Der Mensch trägt Kopfbedeckungen, seit Anbeginn komplettieren sie die Bekleidung. Mützen, Hauben, Hüte, Kappen, sie alle waren einst als Schutz vor Sonne, Wind, Schmutz, Schnee und Regen oder auch zur Tarnung ersonnen. Sie gehören als Standes- oder Gruppenzugehörigkeitssymbol und /
oder als schützendes oder schmückendes Beiwerk zum Anzug. Der Erntehut ist allen Kulturen eigen, ein deutliches Symbol des Bauernstandes. Die Kenntnisse um das Flechten gehört zum traditionellen Wissen. Der Älteste 2005 in der Nähe von Landsberg am Lech gefundene Hut stammt aus der Jungsteinzeit und hat 5500 Jahre auf der Krempe. Er ist spitz, aus Bast, Leinen und Leder hergestellt. Auch Kokosblätter, Palmwedel, Gräser oder Stroh lassen sich bei entsprechender Behandlung flechten. Von grob bis filigran: Das Ausgangsmaterial bietet viele hundert Möglichkeiten. Eins haben sie alle gemeinsam: Sie werden aus dem gefertigt, was vor der Haustür wächst. Im Allgäu war es das Stroh des Weizens, der hier noch vor 180 Jahren als Nahrungsquelle angebaut wurde. Doch ist das Klima rau, die Böden karg, was eingebracht wurde, reichte oft nicht aus, alle hungrigen Mäuler zu stopfen. Die langen Winter im Allgäu und die damit verbundene kürzere Vegetationsperiode brachten sehr festes, steifes Stroh hervor, das nur für einfache Flechtarbeiten und Borten geeignet war. Die kühlen verregneten Sommer ließen manche Ernte auf dem Feld verfaulen. Der Dreißigjährige Krieg (1618-1648) und die damit verbundenen Zwangseinquartierungen der hungrigen Soldaten machten das Leben noch sehr viel beschwerlicher. Hunger und Not waren ständige Begleiter der leidgeprüften Bevölkerung. Schwedische Truppen drangen mehrfach bis weit ins Westallgäu vor. 1636 brannte Lindenberg bis auf fünf Häuser nieder.

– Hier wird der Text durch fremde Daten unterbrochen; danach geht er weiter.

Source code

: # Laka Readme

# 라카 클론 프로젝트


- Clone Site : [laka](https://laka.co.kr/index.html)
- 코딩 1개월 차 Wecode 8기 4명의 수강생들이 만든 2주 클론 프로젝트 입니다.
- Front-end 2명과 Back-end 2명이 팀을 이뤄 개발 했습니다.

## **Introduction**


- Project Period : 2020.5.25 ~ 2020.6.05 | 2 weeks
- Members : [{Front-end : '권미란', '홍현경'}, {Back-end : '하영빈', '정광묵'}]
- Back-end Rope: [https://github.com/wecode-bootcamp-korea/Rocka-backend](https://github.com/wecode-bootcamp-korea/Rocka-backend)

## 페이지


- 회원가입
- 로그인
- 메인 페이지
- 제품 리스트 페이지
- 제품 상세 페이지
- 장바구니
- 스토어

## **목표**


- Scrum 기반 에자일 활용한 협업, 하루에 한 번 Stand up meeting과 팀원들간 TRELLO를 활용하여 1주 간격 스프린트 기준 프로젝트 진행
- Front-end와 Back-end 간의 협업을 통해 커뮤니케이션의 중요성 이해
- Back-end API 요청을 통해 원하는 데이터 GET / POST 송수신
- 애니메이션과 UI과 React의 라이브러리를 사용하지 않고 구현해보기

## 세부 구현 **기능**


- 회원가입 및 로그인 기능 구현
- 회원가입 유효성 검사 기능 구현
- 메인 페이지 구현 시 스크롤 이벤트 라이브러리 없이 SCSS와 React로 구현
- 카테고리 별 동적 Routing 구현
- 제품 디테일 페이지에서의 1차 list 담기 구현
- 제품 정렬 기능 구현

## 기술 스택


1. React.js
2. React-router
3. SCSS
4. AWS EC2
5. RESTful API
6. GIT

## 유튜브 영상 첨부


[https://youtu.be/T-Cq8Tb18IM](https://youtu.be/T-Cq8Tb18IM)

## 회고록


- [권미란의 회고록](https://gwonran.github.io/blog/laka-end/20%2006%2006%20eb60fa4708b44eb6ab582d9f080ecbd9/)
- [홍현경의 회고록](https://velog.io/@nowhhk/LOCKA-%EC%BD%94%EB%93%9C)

Die Not klopfte allerorten an die Tore, doch macht sie auch erfinderisch. Mutig musste man sein, wollte man sich ein weiteres Zubrot verdienen. Die einzige Möglichkeit war der Pferdehandel. Schon im 17. Jhd. brachten die Männer Pferde über die schroffen Alpenpässe. Während kriegerischer Auseinandersetzungen war dies lebensgefährlich, denn die Vierbeiner konnten damals kriegsentscheidend sein. Aus dem Jahr 1617 ist ein Schriftstück erhalten, dass von drei Männern und 13 nach Mailand verbrachten Pferden berichtet. Die norddeutschen Tiere hatten, bis sie im Allgäu ankamen, einen langen Weg hinter sich. Nur über die Alpen mussten sie noch, um als Reit- und Kutschtiere an gut Betuchte gewinnbringend verkauft zu werden. Mit dem Erlös und dem Wissen der Südländer kamen die mutigen Männer zurück, manche erfolgreicher als andere. Die Daheimgebliebenen verwerteten nun alle überflüssigen Halme. Sie flochten sie, um daraus Hut auf Hut zu fertigen. Heimarbeit war in den schwierigen Zeiten allgegenwärtig. Die Erzeugnisse konnten verkauft werden, so ließ sich ein wenig Geld hinzuverdienen. Auch die Kinder halfen mit und mit den Jahren entwickelten sie eine schier unglaubliche Fertigkeit: Das Flechten konnte bis ins hohe Alter ausgeübt werden, jedes Familienmitglied half mit. Die Arbeit lief im Takt der Jahreszeiten. Man musste das Feld bestellen, ernten, reinigen, sortieren. Anschließend bleichen, später spalten, flechten, plätten, ggf. färben, bevor die Borten von Hand zusammengenäht werden konnten.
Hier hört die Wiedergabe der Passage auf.